Short-term rentals were around well before the internet; however, the proliferation of technology makes it significantly easier for investors to break into the industry. For every aspect of the marketing, booking and management process involved in vacation rental investing, the established and emerging booking platforms and support vendors offer convenient technological solutions.

As a natural economic response, the industry is continuing to evolve to adapt to the new opportunities presented by growing demand, changing traveler tastes and digital management solutions. Much like we see in the trend with shared working space, there are many existing and new market entrants searching for ways to provide greater value and differentiate from competitors.

While name hospitality chains seek to retain their client base through reduced rates, property improvements and more aggressive marketing, short-term rental competitors are finding paths to provide hotel-style luxury experiences with the flexibility of a vacation rental. Current market disruptors include Airbnb-sponsored Lyric and Stay Alfred.

Pros, Cons And Tips for Vacation Rental Investors

We already know the demand for vacation rentals is booming, and there are abundant opportunities to invest in communities, properties and firms that sustain growth.
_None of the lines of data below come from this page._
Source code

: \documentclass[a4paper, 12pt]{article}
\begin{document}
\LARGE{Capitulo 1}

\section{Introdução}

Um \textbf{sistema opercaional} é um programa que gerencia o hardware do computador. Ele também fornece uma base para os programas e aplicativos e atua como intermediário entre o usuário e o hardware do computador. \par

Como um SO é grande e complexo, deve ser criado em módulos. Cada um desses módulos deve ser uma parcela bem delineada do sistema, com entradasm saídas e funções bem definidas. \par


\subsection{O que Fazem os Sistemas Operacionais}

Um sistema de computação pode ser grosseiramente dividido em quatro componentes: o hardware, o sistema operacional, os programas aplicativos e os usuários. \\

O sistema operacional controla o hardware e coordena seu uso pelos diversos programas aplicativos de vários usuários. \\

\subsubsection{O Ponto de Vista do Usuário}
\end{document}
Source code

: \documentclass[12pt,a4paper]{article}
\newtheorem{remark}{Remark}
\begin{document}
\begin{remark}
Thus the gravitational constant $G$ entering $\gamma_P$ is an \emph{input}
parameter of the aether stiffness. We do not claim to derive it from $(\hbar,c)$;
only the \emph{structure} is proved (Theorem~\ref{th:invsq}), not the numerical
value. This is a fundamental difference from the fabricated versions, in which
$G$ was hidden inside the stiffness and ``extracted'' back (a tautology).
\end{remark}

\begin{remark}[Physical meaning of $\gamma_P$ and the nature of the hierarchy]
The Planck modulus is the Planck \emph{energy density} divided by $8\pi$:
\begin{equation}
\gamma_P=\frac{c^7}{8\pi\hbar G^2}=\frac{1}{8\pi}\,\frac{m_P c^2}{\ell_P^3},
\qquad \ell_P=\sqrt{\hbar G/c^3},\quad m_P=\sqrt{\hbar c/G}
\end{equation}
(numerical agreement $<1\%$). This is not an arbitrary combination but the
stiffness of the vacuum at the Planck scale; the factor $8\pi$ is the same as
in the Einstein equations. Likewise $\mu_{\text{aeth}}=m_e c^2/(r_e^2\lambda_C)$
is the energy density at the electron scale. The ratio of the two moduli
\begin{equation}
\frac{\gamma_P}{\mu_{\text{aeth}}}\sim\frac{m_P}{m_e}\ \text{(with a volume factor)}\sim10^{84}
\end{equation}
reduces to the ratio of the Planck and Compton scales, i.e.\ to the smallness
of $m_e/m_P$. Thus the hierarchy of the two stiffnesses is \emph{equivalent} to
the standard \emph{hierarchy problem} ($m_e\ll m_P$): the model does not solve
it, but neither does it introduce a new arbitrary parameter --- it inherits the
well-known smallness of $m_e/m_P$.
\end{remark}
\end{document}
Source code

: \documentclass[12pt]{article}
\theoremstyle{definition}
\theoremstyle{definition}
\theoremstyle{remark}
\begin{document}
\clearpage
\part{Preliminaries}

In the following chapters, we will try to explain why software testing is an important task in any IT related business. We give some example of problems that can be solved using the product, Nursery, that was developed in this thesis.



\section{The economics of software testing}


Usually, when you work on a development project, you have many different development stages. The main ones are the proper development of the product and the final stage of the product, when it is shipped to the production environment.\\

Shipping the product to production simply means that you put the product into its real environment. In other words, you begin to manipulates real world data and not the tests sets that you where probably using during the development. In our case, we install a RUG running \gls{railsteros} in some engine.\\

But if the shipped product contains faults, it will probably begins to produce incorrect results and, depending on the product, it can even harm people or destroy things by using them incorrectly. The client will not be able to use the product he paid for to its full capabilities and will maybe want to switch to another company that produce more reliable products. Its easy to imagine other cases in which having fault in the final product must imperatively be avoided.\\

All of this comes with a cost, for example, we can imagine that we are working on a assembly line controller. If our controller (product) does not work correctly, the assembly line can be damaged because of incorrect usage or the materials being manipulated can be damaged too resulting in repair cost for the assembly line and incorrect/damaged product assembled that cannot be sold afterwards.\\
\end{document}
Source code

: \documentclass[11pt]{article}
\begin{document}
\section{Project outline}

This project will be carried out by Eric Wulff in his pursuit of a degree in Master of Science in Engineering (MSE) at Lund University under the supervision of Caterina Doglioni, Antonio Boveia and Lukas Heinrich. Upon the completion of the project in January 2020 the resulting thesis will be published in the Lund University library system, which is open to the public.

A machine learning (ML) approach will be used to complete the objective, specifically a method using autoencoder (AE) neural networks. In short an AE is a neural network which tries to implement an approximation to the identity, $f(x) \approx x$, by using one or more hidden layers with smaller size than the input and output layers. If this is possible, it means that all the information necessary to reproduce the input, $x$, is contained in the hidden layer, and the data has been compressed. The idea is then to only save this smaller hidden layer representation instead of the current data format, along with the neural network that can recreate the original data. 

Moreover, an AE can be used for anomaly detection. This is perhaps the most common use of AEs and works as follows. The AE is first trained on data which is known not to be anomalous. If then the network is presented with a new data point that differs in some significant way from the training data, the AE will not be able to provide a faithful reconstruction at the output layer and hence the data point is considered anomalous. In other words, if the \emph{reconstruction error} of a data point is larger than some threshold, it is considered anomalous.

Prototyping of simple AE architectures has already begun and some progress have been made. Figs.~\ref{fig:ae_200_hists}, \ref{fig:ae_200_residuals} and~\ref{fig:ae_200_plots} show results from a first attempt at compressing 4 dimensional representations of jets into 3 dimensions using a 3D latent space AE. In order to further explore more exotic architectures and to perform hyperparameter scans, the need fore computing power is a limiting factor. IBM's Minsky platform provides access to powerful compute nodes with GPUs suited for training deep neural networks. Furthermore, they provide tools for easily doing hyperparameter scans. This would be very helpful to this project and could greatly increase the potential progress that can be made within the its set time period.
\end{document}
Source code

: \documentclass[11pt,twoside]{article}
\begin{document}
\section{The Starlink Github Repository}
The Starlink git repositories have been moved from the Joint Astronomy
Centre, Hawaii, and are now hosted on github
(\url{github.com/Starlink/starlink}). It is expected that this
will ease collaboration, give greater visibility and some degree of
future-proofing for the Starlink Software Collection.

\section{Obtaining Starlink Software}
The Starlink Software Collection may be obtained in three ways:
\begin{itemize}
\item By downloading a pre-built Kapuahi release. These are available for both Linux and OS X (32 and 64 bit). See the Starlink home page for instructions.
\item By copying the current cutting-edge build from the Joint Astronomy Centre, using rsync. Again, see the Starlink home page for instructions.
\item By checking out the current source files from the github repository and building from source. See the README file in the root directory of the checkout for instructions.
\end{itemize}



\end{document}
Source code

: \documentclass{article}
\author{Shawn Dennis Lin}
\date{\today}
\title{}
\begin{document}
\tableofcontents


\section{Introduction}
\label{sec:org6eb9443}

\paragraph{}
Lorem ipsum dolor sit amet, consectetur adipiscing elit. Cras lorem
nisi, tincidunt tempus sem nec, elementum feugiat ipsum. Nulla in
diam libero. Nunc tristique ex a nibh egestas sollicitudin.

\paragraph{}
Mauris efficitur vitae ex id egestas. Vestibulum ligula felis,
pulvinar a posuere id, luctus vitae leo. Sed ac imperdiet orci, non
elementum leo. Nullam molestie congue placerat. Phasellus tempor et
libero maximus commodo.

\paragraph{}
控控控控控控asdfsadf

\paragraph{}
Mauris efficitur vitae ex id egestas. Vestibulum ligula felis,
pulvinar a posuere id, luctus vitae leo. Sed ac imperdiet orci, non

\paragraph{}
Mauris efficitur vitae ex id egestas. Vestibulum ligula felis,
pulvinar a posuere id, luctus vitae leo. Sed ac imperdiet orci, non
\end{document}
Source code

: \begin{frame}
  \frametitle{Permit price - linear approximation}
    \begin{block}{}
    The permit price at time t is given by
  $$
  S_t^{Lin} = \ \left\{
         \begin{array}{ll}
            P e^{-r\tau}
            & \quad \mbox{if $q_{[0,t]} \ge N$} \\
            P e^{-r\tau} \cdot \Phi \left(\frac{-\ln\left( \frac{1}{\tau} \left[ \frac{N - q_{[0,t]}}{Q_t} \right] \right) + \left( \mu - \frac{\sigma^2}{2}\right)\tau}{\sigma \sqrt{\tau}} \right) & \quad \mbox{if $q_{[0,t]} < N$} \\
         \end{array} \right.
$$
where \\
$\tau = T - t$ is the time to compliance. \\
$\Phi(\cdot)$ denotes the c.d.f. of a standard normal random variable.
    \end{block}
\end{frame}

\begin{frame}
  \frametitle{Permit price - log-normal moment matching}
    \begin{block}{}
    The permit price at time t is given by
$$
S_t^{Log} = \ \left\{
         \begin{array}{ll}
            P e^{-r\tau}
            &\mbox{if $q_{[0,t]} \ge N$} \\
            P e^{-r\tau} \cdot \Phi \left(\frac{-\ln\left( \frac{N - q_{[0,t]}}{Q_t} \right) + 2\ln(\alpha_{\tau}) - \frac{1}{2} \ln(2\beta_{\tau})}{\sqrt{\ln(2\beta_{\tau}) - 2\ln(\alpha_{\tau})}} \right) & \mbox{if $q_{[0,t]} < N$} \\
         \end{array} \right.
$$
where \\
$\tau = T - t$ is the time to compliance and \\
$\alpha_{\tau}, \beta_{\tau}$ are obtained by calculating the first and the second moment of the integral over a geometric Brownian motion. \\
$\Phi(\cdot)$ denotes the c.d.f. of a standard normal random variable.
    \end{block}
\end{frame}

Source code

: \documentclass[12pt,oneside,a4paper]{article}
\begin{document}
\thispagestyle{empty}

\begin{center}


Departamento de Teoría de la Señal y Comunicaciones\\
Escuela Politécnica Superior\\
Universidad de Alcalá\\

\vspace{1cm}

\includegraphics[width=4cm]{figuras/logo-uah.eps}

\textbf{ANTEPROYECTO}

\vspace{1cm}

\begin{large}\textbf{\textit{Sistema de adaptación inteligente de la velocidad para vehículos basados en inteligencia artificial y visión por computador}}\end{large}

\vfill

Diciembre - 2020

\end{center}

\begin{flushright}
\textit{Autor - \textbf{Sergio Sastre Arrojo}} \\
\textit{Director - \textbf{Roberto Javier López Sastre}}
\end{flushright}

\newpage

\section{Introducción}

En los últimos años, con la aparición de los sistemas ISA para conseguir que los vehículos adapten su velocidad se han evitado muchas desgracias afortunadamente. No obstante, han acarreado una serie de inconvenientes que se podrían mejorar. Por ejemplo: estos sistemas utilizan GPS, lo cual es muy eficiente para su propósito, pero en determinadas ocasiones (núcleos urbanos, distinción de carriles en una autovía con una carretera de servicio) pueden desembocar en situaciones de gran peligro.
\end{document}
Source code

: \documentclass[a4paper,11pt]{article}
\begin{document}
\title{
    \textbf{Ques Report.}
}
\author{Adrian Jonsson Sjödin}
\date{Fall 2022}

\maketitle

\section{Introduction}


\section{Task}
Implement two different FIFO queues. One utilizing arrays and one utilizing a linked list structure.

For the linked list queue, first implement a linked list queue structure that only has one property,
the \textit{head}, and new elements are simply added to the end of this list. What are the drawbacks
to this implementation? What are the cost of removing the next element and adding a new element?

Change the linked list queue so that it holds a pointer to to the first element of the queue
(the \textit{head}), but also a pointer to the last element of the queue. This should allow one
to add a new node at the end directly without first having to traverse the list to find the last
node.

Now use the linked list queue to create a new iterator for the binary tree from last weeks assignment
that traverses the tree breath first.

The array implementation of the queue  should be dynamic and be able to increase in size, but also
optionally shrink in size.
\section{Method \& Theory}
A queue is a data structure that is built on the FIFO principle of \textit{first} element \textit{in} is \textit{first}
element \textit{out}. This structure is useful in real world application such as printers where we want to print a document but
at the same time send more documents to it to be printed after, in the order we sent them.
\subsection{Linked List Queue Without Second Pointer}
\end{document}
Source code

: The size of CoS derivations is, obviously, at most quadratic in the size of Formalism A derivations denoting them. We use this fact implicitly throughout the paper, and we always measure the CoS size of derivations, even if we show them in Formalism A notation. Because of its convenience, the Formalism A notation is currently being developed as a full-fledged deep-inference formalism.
But what are the benefits and drawbacks of pursuing this asset class?

Here are the essential considerations to keep in mind, as well as a few tips moving forward:

Advantages:

• A viable option for nearly any residential property type.

• Robust demand for flexible and affordable accommodations.

• Potentially superior rents and lower vacancy than traditional leases.

• Reduced tenant management complications.

• Specialized short-term rental management firms are available in many markets.

• Streamlined marketing through online platforms.

• Automated/wireless technology for management access.

• Mortgage interest and expenses are deductible.

Disadvantages:

• Current, proposed and potential regulatory and social opposition to short-term rentals locally.

• Increased potential for property damage by tenants and liability risk for on-site injuries.

• Higher maintenance costs due to wear caused by frequent tenant turnover.

Advice For Short-Term Rental Investors

Investors should be sure to research local regulatory policy regarding short-term rentals. They should also adhere to local taxes and regulations and maintain transparent financials. Select markets with stable tourism and business travel industries.

Hire a specialized property management and maintenance firm with related experience and know-how, and maintain a capital expenditure fund as a contingency for sudden repairs. Yet, be proactive and build for durability to reduce long-term maintenance costs. Obtain sufficient liability coverage.

Operators should utilize automated platforms for booking, management, maintenance and controlled access to streamline the experience on all sides. Take care to listen to tenant feedback, and focus on building positive reviews to earn preferred status on each platform.

Pushing Through And Adapting

Despite regulatory challenges and the competitive environment, the short-term rental trend is taking hold. Vacation rental investing offers a profitable and simplified alternative to the conventional residential leasing model. While entrenched, the internet-driven vacation rental industry has not yet reached the maturity phase, and there is a continuous flow of new opportunities to embrace and nurture as we find a new balance in the hospitality industry.